Impactos da flexibilização das leis ambientais brasileiras
Enviada em 12/08/2021
A Constituição federal de 1988 preceitua, em seu Artigo 225, que todos têm direito ao meio ambiente ecologicamente equilíbrio, no qual o Poder Público e a coletividade devem agir no sentido de protegê-lo. Entretanto, tal prerrogativa não se reverbera na realidade do Brasil quando se observam os altos índices de degradação ambiental, com destaque para o desmatamento. Nessa viés, surge a problemática da flexibilização das normas ambientais brasileiras, pois o setor econômico argumenta que o rigor destas leis obsta o crescimento nacional. Dessa forma, sugere-se que flexibilizar os dispositivos legais acerca dessa temática irá impactar negativamente na proteção do meio ambiente.

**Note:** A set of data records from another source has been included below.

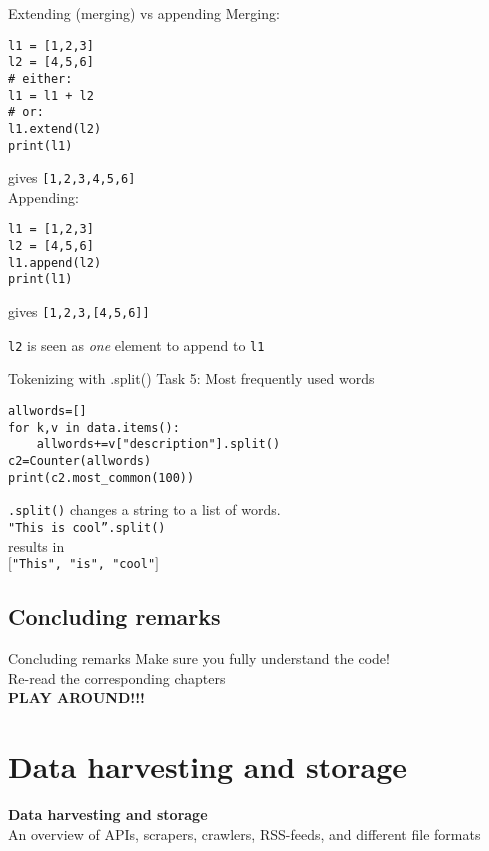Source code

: \documentclass{beamer}
\begin{document}
\begin{frame}[fragile]{Extending (merging) vs appending}
Merging:
\begin{lstlisting}
l1 = [1,2,3]
l2 = [4,5,6]
# either:
l1 = l1 + l2
# or:
l1.extend(l2)
print(l1)
\end{lstlisting}
gives \texttt{[1,2,3,4,5,6]}
~\\

Appending:
\begin{lstlisting}
l1 = [1,2,3]
l2 = [4,5,6]
l1.append(l2)
print(l1)
\end{lstlisting}
gives \texttt{[1,2,3,[4,5,6]]}

\texttt{l2} is seen as \emph{one} element to append to \texttt{l1}
\end{frame}


\begin{frame}[fragile]{Tokenizing with .split()}
Task 5: Most frequently used words
\begin{lstlisting}
allwords=[]
for k,v in data.items():
    allwords+=v["description"].split()
c2=Counter(allwords)
print(c2.most_common(100))
\end{lstlisting}
\scriptsize{
\texttt{.split()} changes a string to a list of words.\\ \texttt{"This is cool''.split()} \\results in\\ \texttt{$[$"This", "is", "cool"$]$}\\
}
\end{frame}


\subsection{Concluding remarks}
\begin{frame}{Concluding remarks}
Make sure you fully understand the code!\\
\vspace{1cm}
Re-read the corresponding chapters\\
\vspace{1cm}
\textbf{PLAY AROUND!!!}\\
\end{frame}



\section{Data harvesting and storage}
\begin{frame}[plain]
\textbf{Data harvesting and storage}\\
\vspace{1cm}
An overview of APIs, scrapers, crawlers, RSS-feeds, and different file formats
\end{frame}
\end{document}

Inicialmente, destaca-se que o crescimento econômico de um país não deve seguir uma lógica egoísta, na qual se faz uso descontrolado dos recursos naturais. Segundo a Organização das Nações Unidas, é possível aprimorar a economia por meio de ações sustentáveis, que não comprometam os os recursos da geração futura. Apesar de ser o cenário ideal, tal conjuntura não é verificada no Brasil, pois são constantes casos em que há predominância da degradação ambiental para fins econômicos. A título de exemplo, citam-se os altos índices de desmatamento. De acordo com o MapBiomas Alerta, em 2020, houve um crescimento de 13,6% desta prática no Brasil, com 24 árvores sendo derrubadas por segundo. Tal cenário demonstra uma gestão ambiental deficiente, marcada por práticas ilegais que são fomentadas pela falta de um sistema assertivo de fiscalização e punição.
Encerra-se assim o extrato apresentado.